Someone around me is drinking himself to death. It’s not anyone in my immediate family or a friend – but that doesn’t make it any less heartbreaking to watch. It’s made me keenly aware of the sense of powerless that comes when addiction grabs hold of a person and won’t let go. It’s also made me keenly aware of the boundaries that exist between people. There is also an acknowledgment of letting go.
I remember back to a few years ago – I submitted a question to a teacher who was a guest on the Buddhist Geeks podcast related to the concept of “bodhisattva burnout” and what to do if you felt exhausted from running around trying to save the world. She replied something to the effect of ‘if you’re a true bodhisattva, you won’t burn out.”
That didn’t really help. I felt like I did when I first discovered Wonder Woman as a child. I dressed up as her one Halloween and then decided that I would adopt a superheroine ethos and truly embody her full time. I’d run around our neighborhood asking people if they needed help with anything. Usually I’d be helping people hang laundry up, or sometimes they’d need help with eating the extra cookies they made. That part wasn’t so bad.
Discovering Buddhism led me to some pretty great new ways of living in the world and relating to others – all while exploring myself. The drawback though was that I found Buddhism at a time where let’s say my self-esteem and self-concept wasn’t fully realized. I think for a good chunk of my ‘Buddhist career’ we can say this has been the case. Without a solid grip and solid instructions on what it means to be a bodhisattva, it’s easy to see how I could feel much like that kid in the costume, running from house to house, breathlessly trying to save the world.

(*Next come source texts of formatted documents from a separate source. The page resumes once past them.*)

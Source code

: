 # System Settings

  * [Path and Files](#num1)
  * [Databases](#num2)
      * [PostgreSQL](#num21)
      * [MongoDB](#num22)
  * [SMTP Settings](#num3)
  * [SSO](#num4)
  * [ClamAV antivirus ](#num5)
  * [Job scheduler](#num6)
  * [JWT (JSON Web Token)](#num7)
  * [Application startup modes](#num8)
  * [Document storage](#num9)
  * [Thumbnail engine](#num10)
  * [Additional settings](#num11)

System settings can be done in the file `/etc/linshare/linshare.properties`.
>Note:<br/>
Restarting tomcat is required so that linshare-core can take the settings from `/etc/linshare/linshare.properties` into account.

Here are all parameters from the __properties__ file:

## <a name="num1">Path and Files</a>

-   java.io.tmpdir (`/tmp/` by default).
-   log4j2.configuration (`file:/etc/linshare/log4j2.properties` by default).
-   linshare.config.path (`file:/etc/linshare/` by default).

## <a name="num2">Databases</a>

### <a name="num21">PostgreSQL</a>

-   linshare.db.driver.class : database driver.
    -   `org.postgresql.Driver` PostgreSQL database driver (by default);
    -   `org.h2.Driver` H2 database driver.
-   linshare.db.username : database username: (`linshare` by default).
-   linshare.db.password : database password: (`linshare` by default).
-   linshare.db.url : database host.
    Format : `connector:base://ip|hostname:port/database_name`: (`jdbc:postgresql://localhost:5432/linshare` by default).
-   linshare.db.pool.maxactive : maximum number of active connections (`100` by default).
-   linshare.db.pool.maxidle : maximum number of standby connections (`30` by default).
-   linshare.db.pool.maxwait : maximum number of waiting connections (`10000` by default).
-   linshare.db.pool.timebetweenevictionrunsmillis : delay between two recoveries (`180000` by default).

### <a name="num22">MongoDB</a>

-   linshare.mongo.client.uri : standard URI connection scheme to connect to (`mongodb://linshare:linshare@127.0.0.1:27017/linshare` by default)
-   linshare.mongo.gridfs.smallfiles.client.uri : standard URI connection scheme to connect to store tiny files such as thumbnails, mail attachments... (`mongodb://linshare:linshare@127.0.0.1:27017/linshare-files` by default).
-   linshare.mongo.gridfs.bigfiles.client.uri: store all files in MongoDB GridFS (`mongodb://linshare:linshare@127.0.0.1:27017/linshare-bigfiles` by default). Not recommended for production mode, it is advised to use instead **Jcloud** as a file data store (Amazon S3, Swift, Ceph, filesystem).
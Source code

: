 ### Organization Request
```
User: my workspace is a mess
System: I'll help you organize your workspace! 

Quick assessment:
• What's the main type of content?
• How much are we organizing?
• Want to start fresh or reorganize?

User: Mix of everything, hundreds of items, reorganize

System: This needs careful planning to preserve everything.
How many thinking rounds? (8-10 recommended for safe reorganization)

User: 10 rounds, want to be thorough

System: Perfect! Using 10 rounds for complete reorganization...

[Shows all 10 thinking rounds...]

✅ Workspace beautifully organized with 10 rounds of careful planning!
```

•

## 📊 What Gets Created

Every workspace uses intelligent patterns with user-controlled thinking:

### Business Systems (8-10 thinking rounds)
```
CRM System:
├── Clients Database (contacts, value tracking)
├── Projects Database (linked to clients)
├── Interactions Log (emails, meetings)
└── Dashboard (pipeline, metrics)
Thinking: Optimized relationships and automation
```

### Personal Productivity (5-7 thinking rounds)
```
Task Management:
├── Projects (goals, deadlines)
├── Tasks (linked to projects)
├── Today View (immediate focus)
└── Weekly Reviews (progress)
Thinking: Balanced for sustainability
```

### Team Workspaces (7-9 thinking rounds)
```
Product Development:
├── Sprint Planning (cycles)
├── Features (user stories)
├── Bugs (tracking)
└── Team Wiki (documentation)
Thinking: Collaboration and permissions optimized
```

Now I have a sense of my own self-preservation. I am consciously checking in to see when I start to feel that burnout and know to engage in self-care and chillaxation.
I’m also aware of the boundaries that exist for another ‘self.’ I’ve become more attuned to how individuals are – the forces that come about in their lives to help them become who they are and make the decisions they make. The self-work I’ve done has helped me gain a deeper perspective into this kind of stuff. It’s mind-blowing and life changing really.
I now see that not everyone is going to take the help a bodhisattva offers. I no longer take this personally or think that I’ve failed and need to grind myself to a paste to force what I want to happen. The ideal ending for the story sometimes doesn’t get written.
I practice letting go of the outcome I have in mind and working with the outcome that is. I generate compassion for myself in knowing that I tried my best to save the world – even if those actions seem so small and meaningless.
I no longer feel like I’m burning out because there’s always an opportunity to practice loving-kindness and compassion. There’s always a living being that is in need of aid. True change can only come through the relationship that that other being has in taking the help offered. I’m in no way in any sense of the word someone who understands karma, but I see that some outcomes are beyond what I can influence. There is both a sense of freedom in seeing this as well as a complete sense of powerlessness. I’m learning to dwell in both areas and stay with the discomfort.